On Saturday, March 5, California Coastal Communities, which emerged from a 16-month-long bankruptcy this week, plans to release new floor plans and prices for its 356-unit Brightwater project in Huntington Beach, Calif., where it recently started another eight homes.
The Irvine, Calif.-based builder/developer, which builds under the name Hearthside Homes, is coming out of Chapter 11 with a pretty clean slate, thanks to $184 million in “exit financing” it negotiated last June from Luxor Capital Group, a New York-based hedge fund.
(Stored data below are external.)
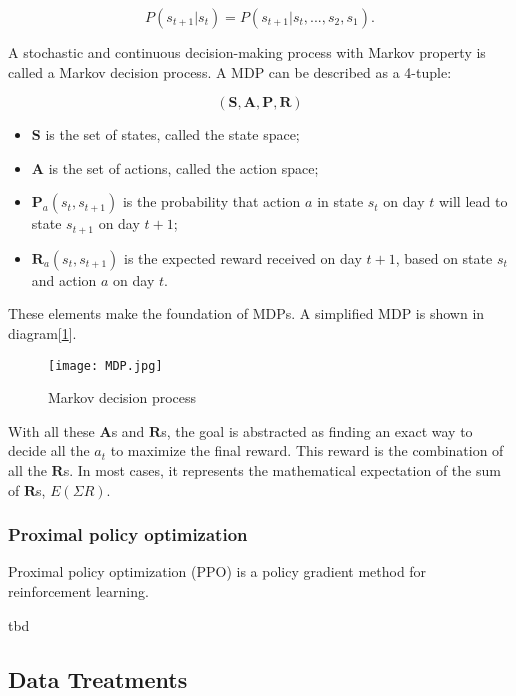 \documentclass{mcmthesis}
\begin{document}
\begin{equation}
  P(s_{t+1}\vert s_t) = P(s_{t+1}\vert s_t,...,s_2,s_1).
\end{equation}

A stochastic and continuous decision-making process with Markov property
is called a Markov decision process.
A MDP can be described as a 4-tuple:

\begin{equation}
(\pmb{S},\pmb{A},\pmb{P},\pmb{R})
\end{equation}

\begin{itemize}
  \item $\pmb{S}$ is the set of states, called the state space;
  \item $\pmb{A}$ is the set of actions, called the action space;
  \item $\pmb{P}_a(s_t, s_{t+1})$ is the probability that action $a$ in state $s_t$ on day $t$ will lead to state $s_{t+1}$ on day $t+1$;
  \item $\pmb{R}_a(s_t, s_{t+1})$ is the expected reward received on day $t+1$, based on state $s_t$ and action $a$ on day $t$.
\end{itemize}

These elements make the foundation of MDPs.
A simplified MDP is shown in diagram[\ref{MDP}].

\begin{figure}[h]
  \small
  \centering
  \texttt{[image: MDP.jpg]}
  \caption{Markov decision process} \label{MDP}
\end{figure}

With all these $\pmb{A}$s and $\pmb{R}$s,
the goal is abstracted as finding an exact way to decide all the $a_t$
to maximize the final reward.
This reward is the combination of all the $\pmb{R}$s.
In most cases, it represents the mathematical expectation of the sum of $\pmb{R}$s,
$E(\Sigma R)$.

\subsubsection{Proximal policy optimization}

Proximal policy optimization (PPO) is a policy gradient method for reinforcement learning.

tbd

\subsection{Data Treatments}
\end{document}

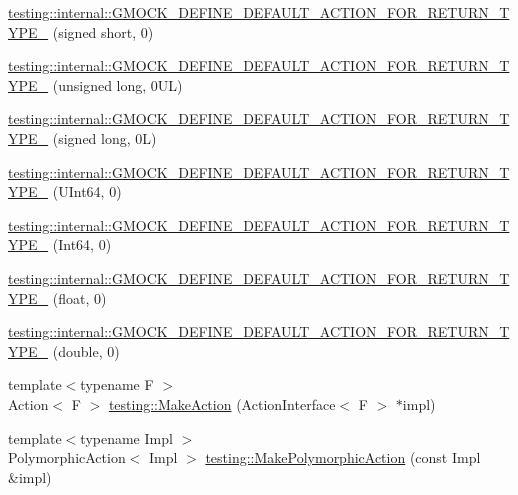 \begin{DoxyCompactItemize}
\item 
\hyperlink{namespacetesting_1_1internal_ae6ea5db83b290e2412f321c3b1eb8c47}{testing\+::internal\+::\+G\+M\+O\+C\+K\+\_\+\+D\+E\+F\+I\+N\+E\+\_\+\+D\+E\+F\+A\+U\+L\+T\+\_\+\+A\+C\+T\+I\+O\+N\+\_\+\+F\+O\+R\+\_\+\+R\+E\+T\+U\+R\+N\+\_\+\+T\+Y\+P\+E\+\_\+} (signed short, 0)
\item 
\hyperlink{namespacetesting_1_1internal_a1f4167b954a7ff0074ce8a5bb855f86f}{testing\+::internal\+::\+G\+M\+O\+C\+K\+\_\+\+D\+E\+F\+I\+N\+E\+\_\+\+D\+E\+F\+A\+U\+L\+T\+\_\+\+A\+C\+T\+I\+O\+N\+\_\+\+F\+O\+R\+\_\+\+R\+E\+T\+U\+R\+N\+\_\+\+T\+Y\+P\+E\+\_\+} (unsigned long, 0\+U\+L)
\item 
\hyperlink{namespacetesting_1_1internal_ad8804e25537427755c324ab03a72e776}{testing\+::internal\+::\+G\+M\+O\+C\+K\+\_\+\+D\+E\+F\+I\+N\+E\+\_\+\+D\+E\+F\+A\+U\+L\+T\+\_\+\+A\+C\+T\+I\+O\+N\+\_\+\+F\+O\+R\+\_\+\+R\+E\+T\+U\+R\+N\+\_\+\+T\+Y\+P\+E\+\_\+} (signed long, 0\+L)
\item 
\hyperlink{namespacetesting_1_1internal_ad2efcdbd12c7c020745b87bcc0997809}{testing\+::internal\+::\+G\+M\+O\+C\+K\+\_\+\+D\+E\+F\+I\+N\+E\+\_\+\+D\+E\+F\+A\+U\+L\+T\+\_\+\+A\+C\+T\+I\+O\+N\+\_\+\+F\+O\+R\+\_\+\+R\+E\+T\+U\+R\+N\+\_\+\+T\+Y\+P\+E\+\_\+} (U\+Int64, 0)
\item 
\hyperlink{namespacetesting_1_1internal_ab427739121a380a7934bda96153f053d}{testing\+::internal\+::\+G\+M\+O\+C\+K\+\_\+\+D\+E\+F\+I\+N\+E\+\_\+\+D\+E\+F\+A\+U\+L\+T\+\_\+\+A\+C\+T\+I\+O\+N\+\_\+\+F\+O\+R\+\_\+\+R\+E\+T\+U\+R\+N\+\_\+\+T\+Y\+P\+E\+\_\+} (Int64, 0)
\item 
\hyperlink{namespacetesting_1_1internal_a71c697e5b567365fd3ff6c720769633b}{testing\+::internal\+::\+G\+M\+O\+C\+K\+\_\+\+D\+E\+F\+I\+N\+E\+\_\+\+D\+E\+F\+A\+U\+L\+T\+\_\+\+A\+C\+T\+I\+O\+N\+\_\+\+F\+O\+R\+\_\+\+R\+E\+T\+U\+R\+N\+\_\+\+T\+Y\+P\+E\+\_\+} (float, 0)
\item 
\hyperlink{namespacetesting_1_1internal_a7ba92aa33f4968c902623cd02e445020}{testing\+::internal\+::\+G\+M\+O\+C\+K\+\_\+\+D\+E\+F\+I\+N\+E\+\_\+\+D\+E\+F\+A\+U\+L\+T\+\_\+\+A\+C\+T\+I\+O\+N\+\_\+\+F\+O\+R\+\_\+\+R\+E\+T\+U\+R\+N\+\_\+\+T\+Y\+P\+E\+\_\+} (double, 0)
\item 
{\footnotesize template$<$typename F $>$ }\\Action$<$ F $>$ \hyperlink{namespacetesting_ae6b9960db2b2685e043ce5215291f5b8}{testing\+::\+Make\+Action} (Action\+Interface$<$ F $>$ $\ast$impl)
\item 
{\footnotesize template$<$typename Impl $>$ }\\Polymorphic\+Action$<$ Impl $>$ \hyperlink{namespacetesting_a36bd06c5ea972c6df0bd9f40a7a94c65}{testing\+::\+Make\+Polymorphic\+Action} (const Impl \&impl)

\end{DoxyCompactItemize}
The builder hasn’t purchased land since 2005 and is actively building only at Brightwater, with 105 acres near the Bolsa Chica wetlands.
Ray Pacini, Coastal’s CEO, tells Builder that his company has sold 11 homes in that community so far this year, versus only 14 new sales there for all of 2010. He projects that the company’s sales this year could hit 40 units. “Our bankruptcy has been very tough, but fortunately we have a very good piece of land.”
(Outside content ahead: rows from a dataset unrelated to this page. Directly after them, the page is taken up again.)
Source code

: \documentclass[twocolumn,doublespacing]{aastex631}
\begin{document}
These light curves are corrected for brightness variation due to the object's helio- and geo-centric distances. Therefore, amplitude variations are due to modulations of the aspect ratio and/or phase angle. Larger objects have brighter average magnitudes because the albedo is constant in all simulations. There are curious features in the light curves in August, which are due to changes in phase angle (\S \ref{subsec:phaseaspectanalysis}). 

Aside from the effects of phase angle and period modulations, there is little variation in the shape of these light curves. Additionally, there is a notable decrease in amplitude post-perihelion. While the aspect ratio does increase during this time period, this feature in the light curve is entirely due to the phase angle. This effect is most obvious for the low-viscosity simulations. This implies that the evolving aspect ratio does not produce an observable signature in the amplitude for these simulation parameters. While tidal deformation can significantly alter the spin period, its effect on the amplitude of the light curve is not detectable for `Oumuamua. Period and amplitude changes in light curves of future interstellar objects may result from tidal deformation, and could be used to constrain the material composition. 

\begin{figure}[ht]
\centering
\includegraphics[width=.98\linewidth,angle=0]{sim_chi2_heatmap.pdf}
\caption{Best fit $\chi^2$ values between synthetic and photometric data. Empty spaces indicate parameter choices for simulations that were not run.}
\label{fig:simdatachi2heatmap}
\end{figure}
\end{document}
Brightwater includes four neighborhoods—The Trails, The Sands, The Cliffs, and The Breakers—whose home sizes range from 1,710 to 4,339 square feet and whose new prices will start from $775,000 to $1.38 million. The most significant change to its house plans, says Pacini, will be evident at The Sands, where existing homes have two adjoining driveways that load into the sides of two garages. The new plan rotates the driveways to the street, freeing up space for a front yard patio or a downstairs bedroom. Pacini says the revised new plan can increase the size of the house to 2,399 square feet, from 2,161 square feet previously.
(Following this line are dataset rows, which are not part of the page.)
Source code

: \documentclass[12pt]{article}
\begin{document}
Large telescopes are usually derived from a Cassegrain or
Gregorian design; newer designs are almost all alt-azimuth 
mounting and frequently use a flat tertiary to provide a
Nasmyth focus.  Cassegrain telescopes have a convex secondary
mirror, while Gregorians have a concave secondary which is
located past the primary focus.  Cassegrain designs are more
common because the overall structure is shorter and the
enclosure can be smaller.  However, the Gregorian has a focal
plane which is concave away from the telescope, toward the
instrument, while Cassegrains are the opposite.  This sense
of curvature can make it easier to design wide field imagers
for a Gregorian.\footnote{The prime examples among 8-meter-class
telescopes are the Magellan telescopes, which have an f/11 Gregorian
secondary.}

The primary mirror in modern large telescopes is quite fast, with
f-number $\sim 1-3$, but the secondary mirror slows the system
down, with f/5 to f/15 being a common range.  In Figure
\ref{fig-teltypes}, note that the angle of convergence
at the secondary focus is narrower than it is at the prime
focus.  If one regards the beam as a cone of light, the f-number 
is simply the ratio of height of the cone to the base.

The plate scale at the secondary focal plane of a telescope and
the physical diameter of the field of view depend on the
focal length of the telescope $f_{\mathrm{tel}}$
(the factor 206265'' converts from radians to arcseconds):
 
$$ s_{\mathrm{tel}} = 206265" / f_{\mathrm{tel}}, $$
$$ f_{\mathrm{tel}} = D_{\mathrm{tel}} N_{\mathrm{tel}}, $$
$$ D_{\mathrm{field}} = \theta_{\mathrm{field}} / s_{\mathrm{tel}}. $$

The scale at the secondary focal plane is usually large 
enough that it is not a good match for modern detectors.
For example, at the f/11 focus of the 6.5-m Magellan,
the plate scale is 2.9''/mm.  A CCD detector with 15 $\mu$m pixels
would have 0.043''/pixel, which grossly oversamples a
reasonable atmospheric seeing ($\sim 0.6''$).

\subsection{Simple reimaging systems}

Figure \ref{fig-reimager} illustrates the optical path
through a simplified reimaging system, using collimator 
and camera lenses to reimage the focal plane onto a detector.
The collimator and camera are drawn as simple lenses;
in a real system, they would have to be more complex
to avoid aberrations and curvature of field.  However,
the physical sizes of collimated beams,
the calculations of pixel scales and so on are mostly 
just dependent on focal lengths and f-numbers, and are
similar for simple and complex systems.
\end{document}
The biggest price dip will be seen at The Breakers, whose homes average $2.6 million, down from more than $3 million previously. Pacini says the buildout of Brightwater should run through 2015.
Coastal has another development across the street from Brightwater called The Ridge, with 22 homesites in the process of being entitled, which Pacini says could take a year or more. Coastal also has 73 paper lots in Lancaster, Calif., in Los Angeles County, where it hasn’t started building yet.
Last year, Coastal delivered only 21 homes, seven of which had been in escrow. That’s less than half of its settlements the previous two years and only about one-quarter the 77 homes it delivered in 2007. Pacini admits that after filing for bankruptcy court protection on October 27, 2009, his company “encountered resistance” from buyers “who didn’t know whether we were going to be around.” As it comes out of Chapter 11, Coastal has stepped up its advertising in print, on Facebook, and through e-mail blasts.
To emerge from bankruptcy, Coastal made several compromises. Luxor agreed to refinance Coastal’s debt only if the builder agreed not to compensate holders of nearly 11 million shares of the company’s old stock. Holders of term loan claims totaling $99.8 million receive $44 million plus a prorated distribution of nearly 1.6 million shares of new stock the company is issuing. (Luxor gets a portion of this new stock, says Pacini.)
The builder’s revolving credit lenders, with $81.6 million in allowable claims, are being paid in full. Its general unsecured creditors, with allowable claims of between $6 million and $10 million, are receiving between $1 million and $2 million.
John Caulfield is senior editor for Builder magazine.